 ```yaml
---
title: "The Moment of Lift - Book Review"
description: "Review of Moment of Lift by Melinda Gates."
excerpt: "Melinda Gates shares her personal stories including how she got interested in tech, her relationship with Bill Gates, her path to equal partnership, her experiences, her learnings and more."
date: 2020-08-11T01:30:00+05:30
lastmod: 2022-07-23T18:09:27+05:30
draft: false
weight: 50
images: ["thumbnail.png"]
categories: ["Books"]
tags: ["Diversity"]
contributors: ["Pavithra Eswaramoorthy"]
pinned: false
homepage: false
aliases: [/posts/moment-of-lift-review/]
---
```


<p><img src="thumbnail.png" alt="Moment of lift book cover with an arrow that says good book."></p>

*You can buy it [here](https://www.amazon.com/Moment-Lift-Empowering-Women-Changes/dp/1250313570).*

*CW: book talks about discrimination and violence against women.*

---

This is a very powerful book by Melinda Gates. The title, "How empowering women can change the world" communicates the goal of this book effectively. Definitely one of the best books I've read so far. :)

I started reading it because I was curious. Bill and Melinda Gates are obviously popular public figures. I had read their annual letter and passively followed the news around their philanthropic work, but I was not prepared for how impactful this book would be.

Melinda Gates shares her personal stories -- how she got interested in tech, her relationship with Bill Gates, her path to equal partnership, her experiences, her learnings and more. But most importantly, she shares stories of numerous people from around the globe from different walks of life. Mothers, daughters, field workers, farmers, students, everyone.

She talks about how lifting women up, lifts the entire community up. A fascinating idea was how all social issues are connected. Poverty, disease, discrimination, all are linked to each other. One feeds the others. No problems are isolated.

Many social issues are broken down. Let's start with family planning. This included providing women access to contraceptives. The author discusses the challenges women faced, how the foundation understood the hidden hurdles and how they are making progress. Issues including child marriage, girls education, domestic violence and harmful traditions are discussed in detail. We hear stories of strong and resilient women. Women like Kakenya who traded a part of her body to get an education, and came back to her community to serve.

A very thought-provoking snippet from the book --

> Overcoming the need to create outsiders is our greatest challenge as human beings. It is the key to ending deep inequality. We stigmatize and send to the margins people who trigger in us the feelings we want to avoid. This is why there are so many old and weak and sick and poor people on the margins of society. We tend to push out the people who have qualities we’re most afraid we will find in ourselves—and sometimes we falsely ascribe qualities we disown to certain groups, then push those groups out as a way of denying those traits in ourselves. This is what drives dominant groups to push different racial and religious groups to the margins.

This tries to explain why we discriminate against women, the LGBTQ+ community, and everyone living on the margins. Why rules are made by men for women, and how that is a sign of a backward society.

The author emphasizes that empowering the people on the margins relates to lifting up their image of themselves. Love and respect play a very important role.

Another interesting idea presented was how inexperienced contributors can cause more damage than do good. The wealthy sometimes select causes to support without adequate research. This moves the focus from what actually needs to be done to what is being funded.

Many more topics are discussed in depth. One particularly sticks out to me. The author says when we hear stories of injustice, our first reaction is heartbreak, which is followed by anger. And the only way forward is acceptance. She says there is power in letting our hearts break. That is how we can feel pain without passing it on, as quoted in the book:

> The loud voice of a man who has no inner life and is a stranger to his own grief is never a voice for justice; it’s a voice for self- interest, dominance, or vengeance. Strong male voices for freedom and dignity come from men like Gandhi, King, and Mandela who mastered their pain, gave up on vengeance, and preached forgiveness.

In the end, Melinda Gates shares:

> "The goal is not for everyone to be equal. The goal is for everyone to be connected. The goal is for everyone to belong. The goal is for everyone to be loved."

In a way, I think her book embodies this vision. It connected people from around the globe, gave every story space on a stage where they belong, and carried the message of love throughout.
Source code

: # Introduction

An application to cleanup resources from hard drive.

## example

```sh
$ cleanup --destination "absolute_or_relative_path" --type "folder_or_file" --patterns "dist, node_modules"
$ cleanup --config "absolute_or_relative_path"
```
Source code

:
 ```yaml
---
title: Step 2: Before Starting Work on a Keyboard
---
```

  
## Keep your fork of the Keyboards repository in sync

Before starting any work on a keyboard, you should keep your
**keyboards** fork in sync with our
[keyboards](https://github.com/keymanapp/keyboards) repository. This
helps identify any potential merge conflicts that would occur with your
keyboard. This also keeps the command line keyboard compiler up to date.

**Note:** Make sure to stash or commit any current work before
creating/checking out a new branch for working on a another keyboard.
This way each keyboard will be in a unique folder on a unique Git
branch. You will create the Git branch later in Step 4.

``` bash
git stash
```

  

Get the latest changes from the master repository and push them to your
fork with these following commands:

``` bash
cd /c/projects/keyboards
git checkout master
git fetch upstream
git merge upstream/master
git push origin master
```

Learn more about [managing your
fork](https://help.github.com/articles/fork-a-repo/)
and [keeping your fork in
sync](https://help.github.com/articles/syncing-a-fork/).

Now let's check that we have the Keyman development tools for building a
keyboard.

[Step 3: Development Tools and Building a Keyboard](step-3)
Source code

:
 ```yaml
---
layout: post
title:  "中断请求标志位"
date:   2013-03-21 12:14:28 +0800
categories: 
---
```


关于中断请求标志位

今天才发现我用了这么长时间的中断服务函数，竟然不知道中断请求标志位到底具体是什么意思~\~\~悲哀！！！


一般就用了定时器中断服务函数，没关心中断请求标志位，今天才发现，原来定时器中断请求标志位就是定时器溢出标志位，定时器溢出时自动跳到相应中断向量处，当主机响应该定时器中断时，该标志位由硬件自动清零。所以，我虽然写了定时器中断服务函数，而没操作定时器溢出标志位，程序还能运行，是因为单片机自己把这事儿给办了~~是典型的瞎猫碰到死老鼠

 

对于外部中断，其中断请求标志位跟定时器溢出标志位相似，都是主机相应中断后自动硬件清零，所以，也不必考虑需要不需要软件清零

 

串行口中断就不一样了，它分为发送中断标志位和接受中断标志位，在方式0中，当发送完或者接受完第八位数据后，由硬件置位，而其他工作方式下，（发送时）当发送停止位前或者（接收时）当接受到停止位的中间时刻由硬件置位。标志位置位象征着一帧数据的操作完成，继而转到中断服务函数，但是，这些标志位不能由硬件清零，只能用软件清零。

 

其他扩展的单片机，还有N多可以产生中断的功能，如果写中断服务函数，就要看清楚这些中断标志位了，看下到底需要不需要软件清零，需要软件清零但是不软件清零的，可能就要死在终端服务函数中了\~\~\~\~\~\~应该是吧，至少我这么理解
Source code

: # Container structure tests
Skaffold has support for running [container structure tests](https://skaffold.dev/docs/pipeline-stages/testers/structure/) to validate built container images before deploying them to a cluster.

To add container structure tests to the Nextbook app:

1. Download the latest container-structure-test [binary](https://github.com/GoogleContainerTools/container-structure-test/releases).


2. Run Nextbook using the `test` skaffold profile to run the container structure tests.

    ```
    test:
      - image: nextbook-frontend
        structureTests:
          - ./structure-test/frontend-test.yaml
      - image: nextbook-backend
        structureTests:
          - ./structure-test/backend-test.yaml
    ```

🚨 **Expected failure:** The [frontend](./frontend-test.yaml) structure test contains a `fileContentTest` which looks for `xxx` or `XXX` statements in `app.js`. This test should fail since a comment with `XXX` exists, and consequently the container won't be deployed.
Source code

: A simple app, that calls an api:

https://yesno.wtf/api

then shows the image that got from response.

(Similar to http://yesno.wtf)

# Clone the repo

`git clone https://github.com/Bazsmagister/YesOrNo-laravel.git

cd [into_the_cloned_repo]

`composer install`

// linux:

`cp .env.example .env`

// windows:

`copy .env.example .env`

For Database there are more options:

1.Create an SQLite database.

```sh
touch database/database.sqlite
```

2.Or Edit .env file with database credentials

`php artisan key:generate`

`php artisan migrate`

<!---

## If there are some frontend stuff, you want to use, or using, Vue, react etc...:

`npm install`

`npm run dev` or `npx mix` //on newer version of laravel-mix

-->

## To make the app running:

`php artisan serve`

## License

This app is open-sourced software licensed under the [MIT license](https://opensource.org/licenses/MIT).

*TASK PROMPT*. Review the material and copy each line in which the word "branch" appears.

*EXERCISE RESPONSE*.
creating/checking out a new branch for working on a another keyboard.
branch. You will create the Git branch later in Step 4.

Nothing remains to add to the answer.